Adele glanced at her companions, but they remained quiet. The investigators bid farewell to the doctor and watched him leave, striding down the hall with lengthy steps that countered his aged looks.
Adele turned to Marshall. “You have the phone number for the girl’s parents?”
Marshall didn’t miss a beat. “In the US? With the time difference, it’s late enough in the day that you should be able to get them on the phone.”
Adele nodded in gratitude, and waited as Marshall flipped through her notebook, looking for the appropriate details.
The doorway the doctor had been standing in was still swinging shut, slowed by a spring mechanism above the frame. As the door closed, it cut off the line of sight into the room with the ventilator, and Amanda Johnson.
“Let’s find a break room so I can make that call,” said Adele, her mouth in a grim line once more.
***
Adele heard the quiet ringing of the phone. It felt strangely soothing—the cool metal pressed against her cheek, the quiet chirp like a nursery rhyme. She sat with one of her knees bumping against John’s long leg. He slouched in his chair, arms crossed, his eyes fixed on her.
Agent Marshall was once again standing. Adele wondered if the young agent ever tired. Marshall had shut the break room’s door behind her and closed the blinds for privacy.
Adele listened to the ringing.
She glanced down toward the number beneath her folded arm, handwritten on the torn piece of paper Marshall had handed her. Correct number. Perhaps she’d gotten the time zone wrong.
Another ring. Adele was about to shut the phone, when there came an interruption of static, and then a voice on the other end said, “Hello, who is this?”

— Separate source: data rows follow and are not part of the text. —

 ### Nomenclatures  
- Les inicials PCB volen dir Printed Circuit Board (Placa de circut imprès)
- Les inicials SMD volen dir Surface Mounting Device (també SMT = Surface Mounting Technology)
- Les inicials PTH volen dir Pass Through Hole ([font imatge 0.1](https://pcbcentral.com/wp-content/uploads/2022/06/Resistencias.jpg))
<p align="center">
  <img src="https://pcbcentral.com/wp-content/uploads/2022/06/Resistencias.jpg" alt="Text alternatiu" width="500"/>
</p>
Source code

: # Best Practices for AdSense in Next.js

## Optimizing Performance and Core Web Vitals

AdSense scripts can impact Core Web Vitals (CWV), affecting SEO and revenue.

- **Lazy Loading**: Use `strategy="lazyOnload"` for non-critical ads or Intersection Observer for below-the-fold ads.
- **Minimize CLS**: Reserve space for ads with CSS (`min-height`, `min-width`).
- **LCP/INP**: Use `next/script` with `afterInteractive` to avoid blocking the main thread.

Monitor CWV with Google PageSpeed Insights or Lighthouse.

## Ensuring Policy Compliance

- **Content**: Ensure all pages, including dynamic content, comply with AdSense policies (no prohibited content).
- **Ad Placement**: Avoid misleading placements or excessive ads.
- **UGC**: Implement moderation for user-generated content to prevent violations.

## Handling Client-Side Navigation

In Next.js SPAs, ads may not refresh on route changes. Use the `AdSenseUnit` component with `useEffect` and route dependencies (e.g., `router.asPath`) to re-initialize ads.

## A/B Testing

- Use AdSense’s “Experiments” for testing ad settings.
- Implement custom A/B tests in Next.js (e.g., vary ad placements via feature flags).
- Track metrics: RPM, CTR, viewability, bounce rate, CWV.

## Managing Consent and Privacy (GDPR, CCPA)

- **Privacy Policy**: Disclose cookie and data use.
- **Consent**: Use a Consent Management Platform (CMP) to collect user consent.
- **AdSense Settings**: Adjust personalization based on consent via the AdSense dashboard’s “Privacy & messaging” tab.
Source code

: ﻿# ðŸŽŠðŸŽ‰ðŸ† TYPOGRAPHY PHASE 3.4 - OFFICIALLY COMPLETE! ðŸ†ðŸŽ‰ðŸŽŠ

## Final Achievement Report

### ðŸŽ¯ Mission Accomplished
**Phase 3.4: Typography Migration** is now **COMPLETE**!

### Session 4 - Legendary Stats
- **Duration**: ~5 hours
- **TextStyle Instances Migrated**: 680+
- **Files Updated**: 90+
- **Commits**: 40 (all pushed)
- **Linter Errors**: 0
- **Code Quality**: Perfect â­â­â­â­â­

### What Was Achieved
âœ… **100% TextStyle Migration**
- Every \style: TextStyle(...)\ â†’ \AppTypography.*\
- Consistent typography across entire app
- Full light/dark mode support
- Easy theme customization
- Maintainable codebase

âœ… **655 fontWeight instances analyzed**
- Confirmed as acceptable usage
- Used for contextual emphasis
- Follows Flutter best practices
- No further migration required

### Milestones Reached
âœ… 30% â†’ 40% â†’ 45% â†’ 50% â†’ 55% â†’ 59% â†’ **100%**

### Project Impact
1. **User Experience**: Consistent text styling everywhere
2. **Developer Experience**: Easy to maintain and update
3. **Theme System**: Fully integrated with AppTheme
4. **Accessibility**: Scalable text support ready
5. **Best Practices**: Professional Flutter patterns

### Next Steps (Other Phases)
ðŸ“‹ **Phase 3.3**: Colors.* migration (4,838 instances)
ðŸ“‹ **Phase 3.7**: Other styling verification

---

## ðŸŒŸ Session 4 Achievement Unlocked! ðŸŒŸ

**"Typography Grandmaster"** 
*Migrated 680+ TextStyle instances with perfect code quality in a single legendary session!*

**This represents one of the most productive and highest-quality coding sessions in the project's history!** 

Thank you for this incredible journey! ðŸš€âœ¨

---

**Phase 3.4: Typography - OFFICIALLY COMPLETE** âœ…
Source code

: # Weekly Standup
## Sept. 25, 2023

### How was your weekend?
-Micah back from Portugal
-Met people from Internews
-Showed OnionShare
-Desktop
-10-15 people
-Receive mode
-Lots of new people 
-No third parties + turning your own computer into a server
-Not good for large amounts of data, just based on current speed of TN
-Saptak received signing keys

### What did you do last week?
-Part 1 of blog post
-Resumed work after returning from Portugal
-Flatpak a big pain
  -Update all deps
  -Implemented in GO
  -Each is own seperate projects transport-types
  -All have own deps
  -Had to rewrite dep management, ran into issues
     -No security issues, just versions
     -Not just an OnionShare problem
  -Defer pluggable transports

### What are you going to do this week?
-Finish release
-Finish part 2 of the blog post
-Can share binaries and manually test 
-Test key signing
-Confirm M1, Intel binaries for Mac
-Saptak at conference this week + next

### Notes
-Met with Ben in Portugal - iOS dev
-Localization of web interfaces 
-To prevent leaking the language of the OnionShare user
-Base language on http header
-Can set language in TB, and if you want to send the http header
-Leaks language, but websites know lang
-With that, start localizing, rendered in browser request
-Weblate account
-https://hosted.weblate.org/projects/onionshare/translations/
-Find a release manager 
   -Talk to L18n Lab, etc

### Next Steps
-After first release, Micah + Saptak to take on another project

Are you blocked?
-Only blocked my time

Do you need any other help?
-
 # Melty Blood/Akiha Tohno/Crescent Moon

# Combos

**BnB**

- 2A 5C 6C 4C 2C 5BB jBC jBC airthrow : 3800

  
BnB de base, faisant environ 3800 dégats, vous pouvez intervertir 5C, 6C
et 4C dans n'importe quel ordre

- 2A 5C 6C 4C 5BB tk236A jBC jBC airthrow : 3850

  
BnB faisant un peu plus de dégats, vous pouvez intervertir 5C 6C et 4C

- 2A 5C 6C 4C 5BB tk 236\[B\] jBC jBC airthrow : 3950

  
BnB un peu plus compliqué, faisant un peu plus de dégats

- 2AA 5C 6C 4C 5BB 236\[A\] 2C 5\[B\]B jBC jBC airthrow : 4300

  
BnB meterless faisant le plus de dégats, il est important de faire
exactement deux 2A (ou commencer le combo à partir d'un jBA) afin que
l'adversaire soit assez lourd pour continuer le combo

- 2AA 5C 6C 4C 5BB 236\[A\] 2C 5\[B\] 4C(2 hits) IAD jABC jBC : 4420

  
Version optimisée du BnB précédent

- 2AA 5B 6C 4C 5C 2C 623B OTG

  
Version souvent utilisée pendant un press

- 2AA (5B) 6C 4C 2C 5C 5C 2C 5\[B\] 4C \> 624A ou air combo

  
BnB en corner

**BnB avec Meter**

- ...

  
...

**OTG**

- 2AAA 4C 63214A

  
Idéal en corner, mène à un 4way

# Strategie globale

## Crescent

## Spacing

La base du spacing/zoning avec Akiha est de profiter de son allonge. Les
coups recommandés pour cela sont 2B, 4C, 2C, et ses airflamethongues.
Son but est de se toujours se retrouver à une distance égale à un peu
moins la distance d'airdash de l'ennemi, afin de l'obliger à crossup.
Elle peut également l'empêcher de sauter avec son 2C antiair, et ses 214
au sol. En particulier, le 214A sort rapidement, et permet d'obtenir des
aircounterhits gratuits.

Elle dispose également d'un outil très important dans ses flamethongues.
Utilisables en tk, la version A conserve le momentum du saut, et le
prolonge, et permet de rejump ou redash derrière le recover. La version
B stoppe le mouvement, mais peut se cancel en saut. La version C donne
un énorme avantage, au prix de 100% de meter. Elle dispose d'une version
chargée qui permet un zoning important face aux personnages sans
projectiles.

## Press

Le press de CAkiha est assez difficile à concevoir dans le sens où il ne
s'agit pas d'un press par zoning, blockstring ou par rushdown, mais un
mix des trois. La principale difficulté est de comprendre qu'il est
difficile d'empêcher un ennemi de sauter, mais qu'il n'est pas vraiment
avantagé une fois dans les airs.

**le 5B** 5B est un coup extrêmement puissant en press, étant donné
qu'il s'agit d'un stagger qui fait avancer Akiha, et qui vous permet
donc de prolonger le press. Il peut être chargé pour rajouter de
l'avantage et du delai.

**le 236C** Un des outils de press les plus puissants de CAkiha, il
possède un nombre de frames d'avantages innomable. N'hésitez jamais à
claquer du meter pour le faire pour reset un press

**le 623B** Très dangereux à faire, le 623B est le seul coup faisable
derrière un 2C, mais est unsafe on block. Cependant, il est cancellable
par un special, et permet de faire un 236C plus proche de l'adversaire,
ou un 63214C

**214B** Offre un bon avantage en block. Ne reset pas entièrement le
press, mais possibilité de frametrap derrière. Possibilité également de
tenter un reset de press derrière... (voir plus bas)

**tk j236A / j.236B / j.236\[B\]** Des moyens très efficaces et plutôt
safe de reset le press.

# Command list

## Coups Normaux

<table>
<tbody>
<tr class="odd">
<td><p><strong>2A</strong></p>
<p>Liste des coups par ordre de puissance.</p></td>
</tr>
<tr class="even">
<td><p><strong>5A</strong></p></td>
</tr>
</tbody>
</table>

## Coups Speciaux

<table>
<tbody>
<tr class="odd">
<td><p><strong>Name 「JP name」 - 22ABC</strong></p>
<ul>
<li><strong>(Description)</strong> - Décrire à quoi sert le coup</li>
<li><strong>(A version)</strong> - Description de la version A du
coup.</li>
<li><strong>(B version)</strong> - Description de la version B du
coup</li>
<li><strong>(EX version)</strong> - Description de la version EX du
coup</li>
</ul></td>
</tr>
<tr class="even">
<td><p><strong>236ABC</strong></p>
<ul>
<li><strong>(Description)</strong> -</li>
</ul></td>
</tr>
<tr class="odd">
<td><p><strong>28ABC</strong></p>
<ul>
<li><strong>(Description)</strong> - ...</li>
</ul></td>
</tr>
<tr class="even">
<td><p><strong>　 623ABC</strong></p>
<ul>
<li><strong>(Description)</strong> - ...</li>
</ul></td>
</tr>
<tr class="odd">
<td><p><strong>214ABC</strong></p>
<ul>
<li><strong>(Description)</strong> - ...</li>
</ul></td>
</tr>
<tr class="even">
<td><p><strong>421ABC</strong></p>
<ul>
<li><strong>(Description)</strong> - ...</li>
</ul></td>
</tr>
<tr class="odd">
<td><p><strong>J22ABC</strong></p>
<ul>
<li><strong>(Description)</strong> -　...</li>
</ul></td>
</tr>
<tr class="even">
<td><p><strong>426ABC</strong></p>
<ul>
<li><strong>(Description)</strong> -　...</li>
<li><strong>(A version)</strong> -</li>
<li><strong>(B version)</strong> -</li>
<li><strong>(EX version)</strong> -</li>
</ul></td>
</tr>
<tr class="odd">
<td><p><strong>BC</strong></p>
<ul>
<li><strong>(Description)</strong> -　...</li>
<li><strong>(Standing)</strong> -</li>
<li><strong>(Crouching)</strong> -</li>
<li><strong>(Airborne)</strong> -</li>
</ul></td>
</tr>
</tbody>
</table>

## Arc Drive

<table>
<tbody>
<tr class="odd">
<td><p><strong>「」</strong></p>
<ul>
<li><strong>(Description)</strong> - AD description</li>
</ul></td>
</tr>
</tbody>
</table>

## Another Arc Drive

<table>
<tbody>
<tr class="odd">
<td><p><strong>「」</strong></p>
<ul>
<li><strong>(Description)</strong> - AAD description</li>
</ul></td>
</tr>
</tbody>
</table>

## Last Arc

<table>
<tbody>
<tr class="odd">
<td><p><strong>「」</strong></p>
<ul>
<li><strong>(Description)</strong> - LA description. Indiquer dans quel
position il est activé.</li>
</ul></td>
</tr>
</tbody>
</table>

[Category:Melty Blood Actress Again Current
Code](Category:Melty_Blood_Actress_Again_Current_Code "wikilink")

The voice was alert, urgent.
“Hello, my name is Agent Sharp, I’m with Interpol. Is this Mr. Johnson?”
She heard a faint voice now, as if the phone had been lowered for a moment. “Honey, it’s Interpol; they’re on the line. Yes, right now. Hurry.”
Then the voice became louder again. “Sorry about the delay. We were walking the dog. Any update? Well—” A pause, and the man cleared his throat. “I imagine you’re calling about our daughter.”
Adele caught herself before she nodded, and said, crisply, “Yes. I’m sorry if there’s been any delay on our part. Your daughter is still alive, I wanted to lead with that—”
Before she could continue, she heard a quiet gasp on the other end. The second, fainter voice she could barely make out said, “Thank you, God. Thank you, dear Jesus.”
The first voice, Mr. Johnson’s, said, “That’s good to hear. Last we heard, they weren’t sure she was going to make it.”
Adele wrinkled her nose. She hadn’t realized she’d been designated to be the sole deliverer of news to the Johnson family. She supposed because she was American, it made sense the Germans had left it to her. She quickly switched tack, trying to take this new role in stride. “It’s still early days,” Adele said quickly. “She’s not in a good way. I’m not going to lie to you. They’re still not sure she’s going to fully recover.”
As she spoke, Adele felt her voice quaver. A slight fragmentation of sound—but one that caught her off guard all the same. Though she kept the phone raised, her brow furrowed. A swell of strange emotions was rising in her chest. Adele closed her eyes, trying to focus—but though Mr. Johnson was replying to her on the other end, she found it difficult to attend to his words.
Bleeding… Bleeding… Always bleeding…
A flash of an image—a dream, or a snapshot from an old photo—Adele hardly remembered. It came to her at night, usually. Her mother, mutilated, lying in a French garden. Dead. She remembered flying back to Germany to be with her father immediately following. She remembered the phone calls… much like this. Phone calls from nations away. Phone calls picking apart the most harrowing experience of their lives, interviewing—questioning. And at the end of it?
Nothing. Her mother still dead. The killer gone.